Neste mesmo livro [4], ele fala do conteúdo que resulta da combinação de letras, do qual este trecho dá uma ligeira mostra:

"A ciência da combinação das letras: Sabei que o método do Tseruf pode comparar-se à música, pois o ouvido ouve sons e combinações diversas conforme o caráter da melodia e do instrumento. Assim, dois instrumentos diferentes podem formar uma combinação e se os sons se harmonizam, o ouvido de quem escuta experimenta uma sensação agradável, ao conhecer as diferenças. As cordas dedilhadas pela mão esquerda ou pela mão direita vibraram, o som delas é doce ao ouvido. Do ouvido, a sensação viaja até o coração e do coração até o baço — o centro da emoção, A união das diferentes melodias produz sempre novo prazer. £ impossível produzi-lo exceto pela combinação de sons e o mesmo é verdade quanto à combinação das letras. Toquemos a primeira corda que pode ser comparada a primeira letra; e dedilhemos a segunda, a terceira, a quarta, e a quinta, os diversos tons se combinam. Os mistérios que se exprimem nestas combinações rejubilam o coração que conheceu seu Deus e que se inunda de uma alegria sempre renovada".

Este pequeno texto é interessante porque estabelece uma ligação entre a mística e a estética. Evidentemente Abulafia achou que a arte que mais se aproxima da mística seja a música, mas também existe uma pintura muito próxima dos segredos da revelação divina.

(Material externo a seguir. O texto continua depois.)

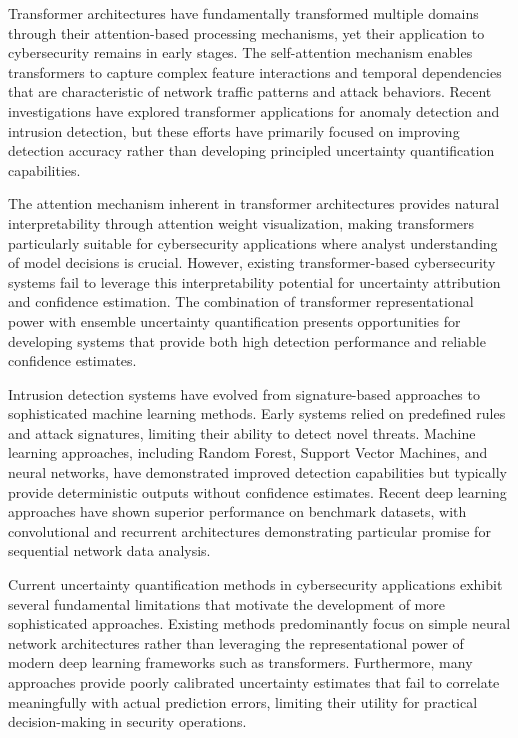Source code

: \documentclass[journal]{IEEEtran}
\begin{document}
Transformer architectures have fundamentally transformed multiple domains through their attention-based processing mechanisms, yet their application to cybersecurity remains in early stages. The self-attention mechanism enables transformers to capture complex feature interactions and temporal dependencies that are characteristic of network traffic patterns and attack behaviors. Recent investigations have explored transformer applications for anomaly detection and intrusion detection, but these efforts have primarily focused on improving detection accuracy rather than developing principled uncertainty quantification capabilities.

The attention mechanism inherent in transformer architectures provides natural interpretability through attention weight visualization, making transformers particularly suitable for cybersecurity applications where analyst understanding of model decisions is crucial. However, existing transformer-based cybersecurity systems fail to leverage this interpretability potential for uncertainty attribution and confidence estimation. The combination of transformer representational power with ensemble uncertainty quantification presents opportunities for developing systems that provide both high detection performance and reliable confidence estimates.

Intrusion detection systems have evolved from signature-based approaches to sophisticated machine learning methods. Early systems relied on predefined rules and attack signatures, limiting their ability to detect novel threats. Machine learning approaches, including Random Forest, Support Vector Machines, and neural networks, have demonstrated improved detection capabilities but typically provide deterministic outputs without confidence estimates. Recent deep learning approaches have shown superior performance on benchmark datasets, with convolutional and recurrent architectures demonstrating particular promise for sequential network data analysis.

Current uncertainty quantification methods in cybersecurity applications exhibit several fundamental limitations that motivate the development of more sophisticated approaches. Existing methods predominantly focus on simple neural network architectures rather than leveraging the representational power of modern deep learning frameworks such as transformers. Furthermore, many approaches provide poorly calibrated uncertainty estimates that fail to correlate meaningfully with actual prediction errors, limiting their utility for practical decision-making in security operations.
\end{document}
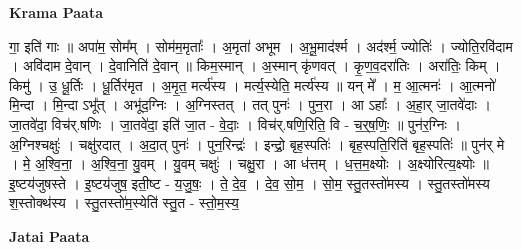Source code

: \documentclass[17pt]{extarticle}
\begin{document}
\textbf{Krama Paata} \newline

गा॒ इति॑ गाः ॥ अपा॑म॒ सोम᳚म् । सोम॑म॒मृताः᳚ । अ॒मृता॑ अभूम । अ॒भू॒माद॑र्श्म । अद॑र्श्म॒ ज्योतिः॑ । ज्योति॒रवि॑दाम । अवि॑दाम दे॒वान् । दे॒वानिति॑ दे॒वान् ॥ किम॒स्मान् । अ॒स्मान् कृ॑णवत् । कृ॒ण॒व॒दरा॑तिः । अरा॑तिः॒ किम् । किमु॑ । उ॒ धू॒र्तिः । धू॒र्तिर॑मृत । अ॒मृ॒त॒ मर्त्य॑स्य । मर्त्य॒स्येति॒ मर्त्य॑स्य ॥ यन् मे᳚ । म॒ आ॒त्मनः॑ । आ॒त्मनो॑ मि॒न्दा । मि॒न्दा ऽभू᳚त् । अभू॑द॒ग्निः । अ॒ग्निस्तत् । तत् पुनः॑ । पुन॒रा । आ ऽहाः᳚ । अ॒हा॒र् जा॒तवे॑दाः । जा॒तवे॑दा॒ विच॑र्.षणिः । जा॒तवे॑दा॒ इति॑ जा॒त - वे॒दाः॒ । विच॑र्.षणि॒रिति॒ वि - च॒र्॒ष॒णिः॒ ॥ पुन॑र॒ग्निः । अ॒ग्निश्चक्षुः॑ । चक्षु॑रदात् । अ॒दा॒त् पुनः॑ । पुन॒रिन्द्रः॑ । इन्द्रो॒ बृह॒स्पतिः॑ । बृह॒स्पति॒रिति॑ बृह॒स्पतिः॑ ॥ पुन॑र् मे । मे॒ अ॒श्वि॒ना॒ । अ॒श्वि॒ना॒ यु॒वम् । यु॒वम् चक्षुः॑ । चक्षु॒रा । आ ध॑त्तम् । ध॒त्त॒म॒क्ष्योः । अ॒क्ष्योरित्य॒क्ष्योः ॥ इ॒ष्टय॑जुषस्ते । इ॒ष्टय॑जुष॒ इती॒ष्ट - य॒जु॒षः॒ । ते॒ दे॒व॒ । दे॒व॒ सो॒म॒ । सो॒म॒ स्तु॒तस्तो॑मस्य । स्तु॒तस्तो॑मस्य श॒स्तोक्थ॑स्य । स्तु॒तस्तो॑म॒स्येति॑ स्तु॒त - स्तो॒म॒स्य॒ \newline

\textbf{Jatai Paata} \newline
\end{document}
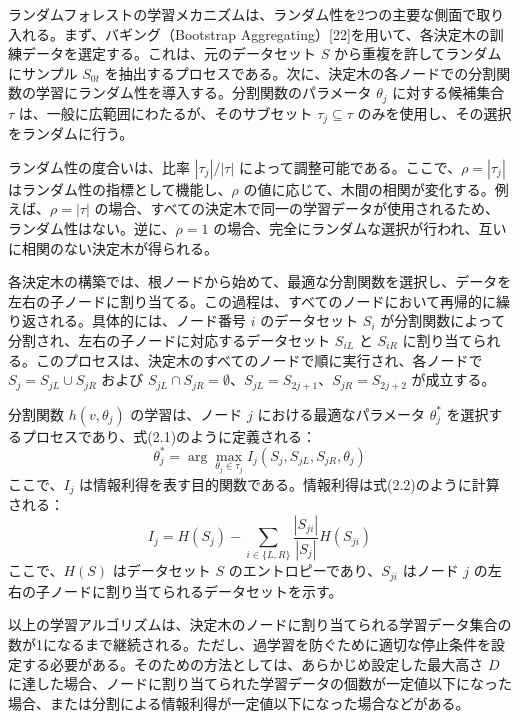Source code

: \documentclass[platex]{suribt}
\begin{document}
ランダムフォレストの学習メカニズムは、ランダム性を2つの主要な側面で取り入れる。まず、バギング（Bootstrap Aggregating）[22]を用いて、各決定木の訓練データを選定する。これは、元のデータセット \(S\) から重複を許してランダムにサンプル \(S_{0t}\) を抽出するプロセスである。次に、決定木の各ノードでの分割関数の学習にランダム性を導入する。分割関数のパラメータ \(\theta_j\) に対する候補集合 \(\tau\) は、一般に広範囲にわたるが、そのサブセット \(\tau_j \subseteq \tau\) のみを使用し、その選択をランダムに行う。

ランダム性の度合いは、比率 \(|\tau_j| / |\tau|\) によって調整可能である。ここで、\(\rho = |\tau_j|\) はランダム性の指標として機能し、\(\rho\) の値に応じて、木間の相関が変化する。例えば、\(\rho = |\tau|\) の場合、すべての決定木で同一の学習データが使用されるため、ランダム性はない。逆に、\(\rho = 1\) の場合、完全にランダムな選択が行われ、互いに相関のない決定木が得られる。

各決定木の構築では、根ノードから始めて、最適な分割関数を選択し、データを左右の子ノードに割り当てる。この過程は、すべてのノードにおいて再帰的に繰り返される。具体的には、ノード番号 \(i\) のデータセット \(S_i\) が分割関数によって分割され、左右の子ノードに対応するデータセット \(S_{iL}\) と \(S_{iR}\) に割り当てられる。このプロセスは、決定木のすべてのノードで順に実行され、各ノードで \(S_j = S_{jL} \cup S_{jR}\) および \(S_{jL} \cap S_{jR} = \emptyset\)、\(S_{jL} = S_{2j+1}\)、\(S_{jR} = S_{2j+2}\) が成立する。

分割関数 \(h(v, \theta_j)\) の学習は、ノード \(j\) における最適なパラメータ \(\theta_j^*\) を選択するプロセスであり、式(2.1)のように定義される：
\begin{equation}
\theta_j^* = \arg \max_{\theta_j \in \tau_j} I_j(S_j, S_{jL}, S_{jR}, \theta_j)
\end{equation}
ここで、\(I_j\) は情報利得を表す目的関数である。情報利得は式(2.2)のように計算される：
\begin{equation}
I_j = H(S_j) - \sum_{i \in \{L, R\}} \frac{|S_{ji}|}{|S_j|} H(S_{ji})
\end{equation}
ここで、\(H(S)\) はデータセット \(S\) のエントロピーであり、\(S_{ji}\) はノード \(j\) の左右の子ノードに割り当てられるデータセットを示す。

以上の学習アルゴリズムは、決定木のノードに割り当てられる学習データ集合の数が1になるまで継続される。ただし、過学習を防ぐために適切な停止条件を設定する必要がある。そのための方法としては、あらかじめ設定した最大高さ \(D\) に達した場合、ノードに割り当てられた学習データの個数が一定値以下になった場合、または分割による情報利得が一定値以下になった場合などがある。
\end{document}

[1Do Estudo e da Oração, página 587.

[2Tefilin são os filactérios que os judeus colocam na testa e no braço, na oração da manhã, como símbolo do seu envolvimento por Deus. Com isto suas mãos e sua cabeça ficam presos. ao divino.

[3Designação de Deus, cujo nome o judeu jamais pronuncia.

[4Do Estudo e da Oração, página 587.